CNN International, Euronews, The Economist et France 24 : appréciés du public pour leur rigueur journalistique, ces quatre grands médias internationaux ont chacun des stratégies propres qui font la recette de leur succès. Analyse.
- CNN International, l’influenceuse
C’est la marque d’information la plus consommée au monde. « CNN touche chaque mois plus de 855 millions de personnes en TV et digital, selon Global Web Index », indique Tini Sevak, vice-présidente audiences et data de la régie CNN International Commercial (CNNIC).
« Elle est regardée par les leaders mondiaux de la politique et des affaires, les grands voyageurs, CSP + et acteurs du changement », poursuit Tini Sevak. La chaîne est d’ailleurs réputée pour son influence sur les agendas politiques, un « CNN effect » ayant été théorisé en sciences politiques aux États-Unis. Une influence qui dépasse largement les frontières américaines, comme l’atteste encore récemment l’ouverture de CNN Portugal en novembre 2021, ou le lancement prochain de CNN Business Arabic.
Fun fact, comme nombre d’influenceuses à succès, la trendy CNN possède même une marque de vêtements à son nom : CNN Apparel. La chaîne a confié en 2021 sa licence à une entreprise coréenne, permettant à celle-ci de commercialiser des T-shirts, bobs et sacs avec son logo iconique.

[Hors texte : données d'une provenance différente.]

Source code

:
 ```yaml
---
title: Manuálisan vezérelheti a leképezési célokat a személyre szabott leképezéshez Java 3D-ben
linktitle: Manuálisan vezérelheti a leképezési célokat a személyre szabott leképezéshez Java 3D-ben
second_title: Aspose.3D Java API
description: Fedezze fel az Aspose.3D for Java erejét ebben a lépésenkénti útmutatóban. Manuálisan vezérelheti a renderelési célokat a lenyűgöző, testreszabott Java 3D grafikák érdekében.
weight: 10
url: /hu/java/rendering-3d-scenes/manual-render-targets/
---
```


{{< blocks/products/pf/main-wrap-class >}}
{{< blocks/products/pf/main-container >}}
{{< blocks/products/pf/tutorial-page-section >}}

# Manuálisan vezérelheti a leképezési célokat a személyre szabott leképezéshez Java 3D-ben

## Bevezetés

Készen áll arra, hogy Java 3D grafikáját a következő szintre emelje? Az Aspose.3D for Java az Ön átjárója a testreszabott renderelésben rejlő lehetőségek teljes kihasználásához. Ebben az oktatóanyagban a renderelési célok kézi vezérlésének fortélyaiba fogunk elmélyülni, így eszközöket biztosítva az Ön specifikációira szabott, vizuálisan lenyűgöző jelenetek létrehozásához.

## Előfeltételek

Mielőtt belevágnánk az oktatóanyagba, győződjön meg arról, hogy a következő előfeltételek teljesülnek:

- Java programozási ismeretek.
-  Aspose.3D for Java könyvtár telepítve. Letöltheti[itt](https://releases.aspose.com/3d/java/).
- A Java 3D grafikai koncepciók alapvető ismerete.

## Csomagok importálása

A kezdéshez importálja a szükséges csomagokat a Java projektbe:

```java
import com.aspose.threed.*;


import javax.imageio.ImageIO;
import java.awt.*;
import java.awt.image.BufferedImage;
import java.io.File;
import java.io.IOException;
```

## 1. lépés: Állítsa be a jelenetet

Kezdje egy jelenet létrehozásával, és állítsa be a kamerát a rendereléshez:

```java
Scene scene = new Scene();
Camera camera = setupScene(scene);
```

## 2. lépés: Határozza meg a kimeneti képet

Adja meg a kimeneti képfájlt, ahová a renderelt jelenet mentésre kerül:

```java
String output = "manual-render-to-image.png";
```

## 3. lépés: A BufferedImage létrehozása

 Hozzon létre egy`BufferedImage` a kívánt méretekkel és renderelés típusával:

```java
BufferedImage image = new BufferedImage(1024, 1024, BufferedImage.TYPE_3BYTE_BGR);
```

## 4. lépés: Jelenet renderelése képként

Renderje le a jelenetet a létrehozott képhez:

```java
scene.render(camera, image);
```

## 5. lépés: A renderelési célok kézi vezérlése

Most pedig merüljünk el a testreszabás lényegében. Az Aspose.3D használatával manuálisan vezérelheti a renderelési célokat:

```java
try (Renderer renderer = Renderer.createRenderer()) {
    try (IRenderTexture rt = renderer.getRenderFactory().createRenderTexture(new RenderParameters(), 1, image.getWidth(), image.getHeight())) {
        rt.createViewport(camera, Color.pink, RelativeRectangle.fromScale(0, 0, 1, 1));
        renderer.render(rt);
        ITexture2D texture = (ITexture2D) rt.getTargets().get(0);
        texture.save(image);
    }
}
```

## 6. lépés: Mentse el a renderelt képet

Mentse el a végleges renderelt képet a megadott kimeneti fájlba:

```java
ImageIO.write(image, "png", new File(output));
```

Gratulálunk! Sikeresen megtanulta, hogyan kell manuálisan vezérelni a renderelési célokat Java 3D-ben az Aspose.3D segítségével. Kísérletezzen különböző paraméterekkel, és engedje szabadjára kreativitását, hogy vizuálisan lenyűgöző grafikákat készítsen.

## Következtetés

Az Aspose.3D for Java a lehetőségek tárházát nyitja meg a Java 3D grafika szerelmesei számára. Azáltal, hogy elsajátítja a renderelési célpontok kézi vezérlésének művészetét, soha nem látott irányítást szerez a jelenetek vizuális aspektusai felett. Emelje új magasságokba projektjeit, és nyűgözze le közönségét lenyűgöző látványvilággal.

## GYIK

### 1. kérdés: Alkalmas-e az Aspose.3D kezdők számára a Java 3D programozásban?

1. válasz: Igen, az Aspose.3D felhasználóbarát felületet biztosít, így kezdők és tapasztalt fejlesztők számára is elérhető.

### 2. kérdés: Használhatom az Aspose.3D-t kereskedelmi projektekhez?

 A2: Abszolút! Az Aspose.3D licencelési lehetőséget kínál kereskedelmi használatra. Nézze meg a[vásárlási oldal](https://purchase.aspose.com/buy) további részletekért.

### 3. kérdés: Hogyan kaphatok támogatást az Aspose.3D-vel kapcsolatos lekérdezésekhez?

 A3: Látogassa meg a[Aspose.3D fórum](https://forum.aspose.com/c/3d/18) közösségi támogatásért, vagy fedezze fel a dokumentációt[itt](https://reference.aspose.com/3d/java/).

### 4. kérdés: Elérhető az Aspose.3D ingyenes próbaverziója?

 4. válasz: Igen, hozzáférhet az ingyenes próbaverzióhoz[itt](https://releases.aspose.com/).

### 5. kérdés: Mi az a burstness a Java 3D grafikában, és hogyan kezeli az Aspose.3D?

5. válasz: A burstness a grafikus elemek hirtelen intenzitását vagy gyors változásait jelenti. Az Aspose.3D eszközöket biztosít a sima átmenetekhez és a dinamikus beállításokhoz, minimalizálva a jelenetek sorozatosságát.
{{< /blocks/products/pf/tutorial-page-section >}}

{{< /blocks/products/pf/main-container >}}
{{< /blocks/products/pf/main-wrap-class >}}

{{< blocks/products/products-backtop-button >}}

« Notre succès est porté non seulement par la force de notre marque CNN, la qualité de notre produit sur le plan éditorial, que par notre expertise à raconter des histoires de la manière la plus humaine et la plus engageante possible », vante Tini Sevak. Un savoir-faire qui est mis à disposition des annonceurs via le studio de brand content CNN Create, « impliqué dans plus de 60 % de nos campagnes », ajoute Cathy Ibal, senior vice-présidente de CNNIC, qui estime l’augmentation de la hausse des revenus publicitaires de la chaîne de 25 % en 2021, en partie grâce à la conquête de nouveaux clients dans les secteurs de l’informatique, de la finance et des transports.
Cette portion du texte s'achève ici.